Reply to topic  [ 13 posts ] 
Finding lines with coloured text in it 
Author Message
User avatar

Joined: 2004-06-28 00:03:01
Posts: 72
Location: Germany
Hello together,
I am looking for a Power Find Pro search expression which finds in a very large document coherent text which has in it one or more of the following colours: blue, green, cyan, orange, purple, grey. Maybe there is also black text in it, maybe not. I want those lines which are preceded by a Tab or a Soft Return (preceeding Tab and Soft Return should not be found). The text ends with the first Soft Return or a Hard Return that occurs (these final returns should be found).
Afterwards the found text lines should be copied in a new document (but that is not the problem).
I made several attempts to build a search expresion but every time Nisus ended in the neverending spinning wheel (MacOS 10.9.2 on a MacBook Air 1,7 GHz i7, 8 GB RAM). So perhaps my attempts where too complicated. Can anybody help?
Greetings
Ulrich
Ramallah, West Bank


2014-04-12 22:41:12
Profile
User avatar

Joined: 2007-02-07 00:58:12
Posts: 876
Location: Japan
Hello Ulrich,
I'm going to have to admit that, despite your careful description, I'm a bit confused by what you mean. Especially confusing to me is the term 'line'. Many people use line to mean characters delimited by the newline (or 'return' but let's not get into that controversy.) The newline is '\n'. And the Powerfind Pro '.' finds all characters except for the newline. That means it does find the 'soft-returns' and of course tabs too. So the following finds all lines in your document, but it will 'find lines' right across any 'soft-returns'.
Code:
Find All '.+\n', 'Ea'


Now I get the impression that you are thinking of lines as characters not only delimited by newlines, but also by 'soft-returns' So in that case you would want to use the following:
Code:
Find All '[^\u2028|\n]+(\u2028|\n)', 'Ea'


Just to clarify again. Both of these expressions will select everything in your document (except for empty lines, that is). But the first will find fewer 'lines'.

And then you write:
useeger wrote:
I want those lines which are preceded by a Tab or a Soft Return (preceeding Tab and Soft Return should not be found).

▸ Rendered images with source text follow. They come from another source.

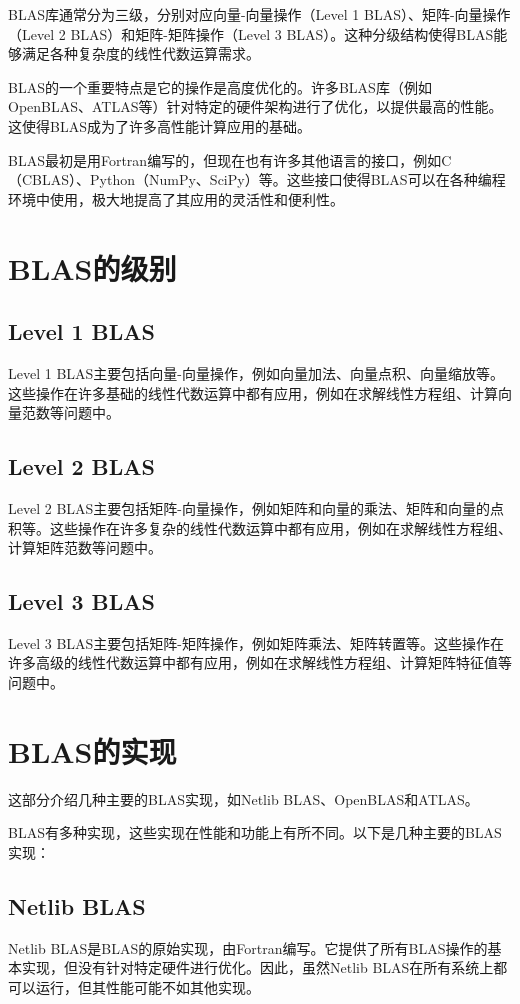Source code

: \documentclass{ctexart}
\begin{document}
BLAS库通常分为三级，分别对应向量-向量操作（Level 1 BLAS）、矩阵-向量操作（Level 2 BLAS）和矩阵-矩阵操作（Level 3 BLAS）。这种分级结构使得BLAS能够满足各种复杂度的线性代数运算需求。

BLAS的一个重要特点是它的操作是高度优化的。许多BLAS库（例如OpenBLAS、ATLAS等）针对特定的硬件架构进行了优化，以提供最高的性能。这使得BLAS成为了许多高性能计算应用的基础。

BLAS最初是用Fortran编写的，但现在也有许多其他语言的接口，例如C（CBLAS）、Python（NumPy、SciPy）等。这些接口使得BLAS可以在各种编程环境中使用，极大地提高了其应用的灵活性和便利性。

\section{BLAS的级别}
\subsection{Level 1 BLAS}
Level 1 BLAS主要包括向量-向量操作，例如向量加法、向量点积、向量缩放等。这些操作在许多基础的线性代数运算中都有应用，例如在求解线性方程组、计算向量范数等问题中。

\subsection{Level 2 BLAS}
Level 2 BLAS主要包括矩阵-向量操作，例如矩阵和向量的乘法、矩阵和向量的点积等。这些操作在许多复杂的线性代数运算中都有应用，例如在求解线性方程组、计算矩阵范数等问题中。

\subsection{Level 3 BLAS}
Level 3 BLAS主要包括矩阵-矩阵操作，例如矩阵乘法、矩阵转置等。这些操作在许多高级的线性代数运算中都有应用，例如在求解线性方程组、计算矩阵特征值等问题中。

\section{BLAS的实现}
这部分介绍几种主要的BLAS实现，如Netlib BLAS、OpenBLAS和ATLAS。

BLAS有多种实现，这些实现在性能和功能上有所不同。以下是几种主要的BLAS实现：

\subsection{Netlib BLAS}
Netlib BLAS是BLAS的原始实现，由Fortran编写。它提供了所有BLAS操作的基本实现，但没有针对特定硬件进行优化。因此，虽然Netlib BLAS在所有系统上都可以运行，但其性能可能不如其他实现。
\end{document}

Now I'm confused again. Do you mean lines beginning with a tab? Or are you treating tab as a line delimiter as well. Do you have lines that include tabs as characters, or are you using tabs only as a form of indentation? As long as the latter is true, you can adjust the previous find expression like this:
Code:
Find All '[^\u2028|\n\t]+(\u2028|\n)', 'Ea'


Now comes the color issue. Let's say you want only lines that include some blue text on them. The above could be adjusted like this:
Code:
Find All '[^\u2028|\n\t]*[^\u2028|\n\t]+[^\u2028|\n\t]*(\u2028|\n)', 'Eau'


And of course you would need to apply blue color to the middle [^\u2028|\n\t]+ part, but also make sure that the rest has 'any color' and no other styles applied. To get multiple colours you would need to repeat that middle part for each color and combine them with OR.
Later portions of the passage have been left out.